Data supplied:

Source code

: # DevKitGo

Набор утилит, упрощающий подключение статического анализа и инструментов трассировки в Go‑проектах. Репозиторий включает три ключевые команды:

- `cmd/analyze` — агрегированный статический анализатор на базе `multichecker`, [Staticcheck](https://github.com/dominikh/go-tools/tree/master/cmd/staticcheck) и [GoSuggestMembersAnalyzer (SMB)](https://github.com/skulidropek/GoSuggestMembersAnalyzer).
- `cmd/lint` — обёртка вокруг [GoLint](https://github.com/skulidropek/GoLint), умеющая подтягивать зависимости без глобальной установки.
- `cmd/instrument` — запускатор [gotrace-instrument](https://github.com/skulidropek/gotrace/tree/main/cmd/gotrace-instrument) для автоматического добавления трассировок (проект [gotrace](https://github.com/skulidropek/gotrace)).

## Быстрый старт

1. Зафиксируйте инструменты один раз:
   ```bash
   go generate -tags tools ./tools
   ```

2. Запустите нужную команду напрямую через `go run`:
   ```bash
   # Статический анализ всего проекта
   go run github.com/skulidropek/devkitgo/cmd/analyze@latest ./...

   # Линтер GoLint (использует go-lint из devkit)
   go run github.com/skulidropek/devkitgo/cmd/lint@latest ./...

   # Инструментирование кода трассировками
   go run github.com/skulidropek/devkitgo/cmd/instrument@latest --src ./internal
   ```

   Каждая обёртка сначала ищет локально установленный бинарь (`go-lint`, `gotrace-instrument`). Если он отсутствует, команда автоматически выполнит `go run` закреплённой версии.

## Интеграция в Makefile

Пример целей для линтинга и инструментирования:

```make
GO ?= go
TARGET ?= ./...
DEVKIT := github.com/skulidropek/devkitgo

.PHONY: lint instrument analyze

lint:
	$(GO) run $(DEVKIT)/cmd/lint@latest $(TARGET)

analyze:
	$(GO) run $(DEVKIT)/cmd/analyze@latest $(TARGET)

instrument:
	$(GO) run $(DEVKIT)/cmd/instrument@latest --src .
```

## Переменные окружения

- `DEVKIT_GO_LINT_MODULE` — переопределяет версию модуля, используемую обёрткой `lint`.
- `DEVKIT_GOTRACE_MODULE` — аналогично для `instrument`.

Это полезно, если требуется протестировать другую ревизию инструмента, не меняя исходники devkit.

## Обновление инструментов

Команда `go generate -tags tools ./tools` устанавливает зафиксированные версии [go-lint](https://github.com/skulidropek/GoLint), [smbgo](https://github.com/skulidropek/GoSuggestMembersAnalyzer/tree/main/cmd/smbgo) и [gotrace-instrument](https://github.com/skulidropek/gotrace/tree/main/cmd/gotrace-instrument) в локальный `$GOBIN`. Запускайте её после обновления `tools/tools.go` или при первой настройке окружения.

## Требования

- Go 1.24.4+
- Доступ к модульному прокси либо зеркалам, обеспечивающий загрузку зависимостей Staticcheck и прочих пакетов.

Brief: Your answer must be the lines from the first line of the records through the line containing "без глобальной установки.", copied exactly.

Written answer:
Source code

: # DevKitGo

Набор утилит, упрощающий подключение статического анализа и инструментов трассировки в Go‑проектах. Репозиторий включает три ключевые команды:

- `cmd/analyze` — агрегированный статический анализатор на базе `multichecker`, [Staticcheck](https://github.com/dominikh/go-tools/tree/master/cmd/staticcheck) и [GoSuggestMembersAnalyzer (SMB)](https://github.com/skulidropek/GoSuggestMembersAnalyzer).
- `cmd/lint` — обёртка вокруг [GoLint](https://github.com/skulidropek/GoLint), умеющая подтягивать зависимости без глобальной установки.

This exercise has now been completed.